-- What you have to do --
For every line in the records below that holds "sounds", make a copy.

-- Dataset records --

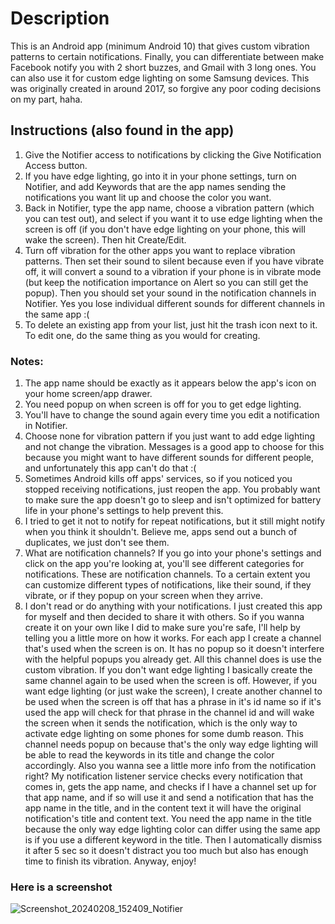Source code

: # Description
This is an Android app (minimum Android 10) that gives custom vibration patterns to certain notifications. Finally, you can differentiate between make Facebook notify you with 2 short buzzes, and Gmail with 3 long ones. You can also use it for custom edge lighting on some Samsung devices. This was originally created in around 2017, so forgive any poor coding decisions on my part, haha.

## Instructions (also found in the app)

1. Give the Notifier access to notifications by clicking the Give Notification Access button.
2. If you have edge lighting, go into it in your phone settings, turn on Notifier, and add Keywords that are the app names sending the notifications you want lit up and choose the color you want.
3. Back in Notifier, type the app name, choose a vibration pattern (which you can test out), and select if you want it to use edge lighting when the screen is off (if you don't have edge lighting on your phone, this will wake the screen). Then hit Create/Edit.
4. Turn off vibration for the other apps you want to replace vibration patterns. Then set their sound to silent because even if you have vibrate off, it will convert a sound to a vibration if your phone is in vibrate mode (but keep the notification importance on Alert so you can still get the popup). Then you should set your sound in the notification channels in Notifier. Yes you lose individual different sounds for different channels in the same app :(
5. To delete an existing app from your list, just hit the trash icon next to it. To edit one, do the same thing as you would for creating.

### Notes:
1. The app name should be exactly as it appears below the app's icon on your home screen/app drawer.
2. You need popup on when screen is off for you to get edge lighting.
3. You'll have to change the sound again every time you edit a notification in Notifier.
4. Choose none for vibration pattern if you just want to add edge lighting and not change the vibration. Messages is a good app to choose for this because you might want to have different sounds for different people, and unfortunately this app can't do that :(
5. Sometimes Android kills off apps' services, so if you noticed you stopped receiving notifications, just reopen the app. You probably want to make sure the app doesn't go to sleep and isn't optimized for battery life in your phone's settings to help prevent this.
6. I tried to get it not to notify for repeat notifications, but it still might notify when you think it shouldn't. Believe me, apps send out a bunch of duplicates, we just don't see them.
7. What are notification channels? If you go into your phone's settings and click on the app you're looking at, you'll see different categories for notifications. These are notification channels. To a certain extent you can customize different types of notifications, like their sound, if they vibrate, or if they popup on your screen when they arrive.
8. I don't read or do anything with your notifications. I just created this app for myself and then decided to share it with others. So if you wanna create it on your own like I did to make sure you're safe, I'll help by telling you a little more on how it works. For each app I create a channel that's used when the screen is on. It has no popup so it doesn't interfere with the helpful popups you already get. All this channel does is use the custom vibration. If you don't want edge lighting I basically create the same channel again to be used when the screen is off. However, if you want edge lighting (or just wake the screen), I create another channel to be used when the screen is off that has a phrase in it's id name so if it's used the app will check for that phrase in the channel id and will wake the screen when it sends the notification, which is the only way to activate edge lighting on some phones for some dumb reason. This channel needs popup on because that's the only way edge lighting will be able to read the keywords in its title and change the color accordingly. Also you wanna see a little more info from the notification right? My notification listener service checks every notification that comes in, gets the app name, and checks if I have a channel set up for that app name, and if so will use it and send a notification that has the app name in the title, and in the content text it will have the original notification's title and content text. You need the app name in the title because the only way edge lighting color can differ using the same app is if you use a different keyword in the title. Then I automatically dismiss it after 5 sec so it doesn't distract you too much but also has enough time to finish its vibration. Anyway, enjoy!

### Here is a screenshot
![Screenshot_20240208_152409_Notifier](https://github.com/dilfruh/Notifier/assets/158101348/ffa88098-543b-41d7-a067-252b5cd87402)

-- Answer --
4. Turn off vibration for the other apps you want to replace vibration patterns. Then set their sound to silent because even if you have vibrate off, it will convert a sound to a vibration if your phone is in vibrate mode (but keep the notification importance on Alert so you can still get the popup). Then you should set your sound in the notification channels in Notifier. Yes you lose individual different sounds for different channels in the same app :(
4. Choose none for vibration pattern if you just want to add edge lighting and not change the vibration. Messages is a good app to choose for this because you might want to have different sounds for different people, and unfortunately this app can't do that :(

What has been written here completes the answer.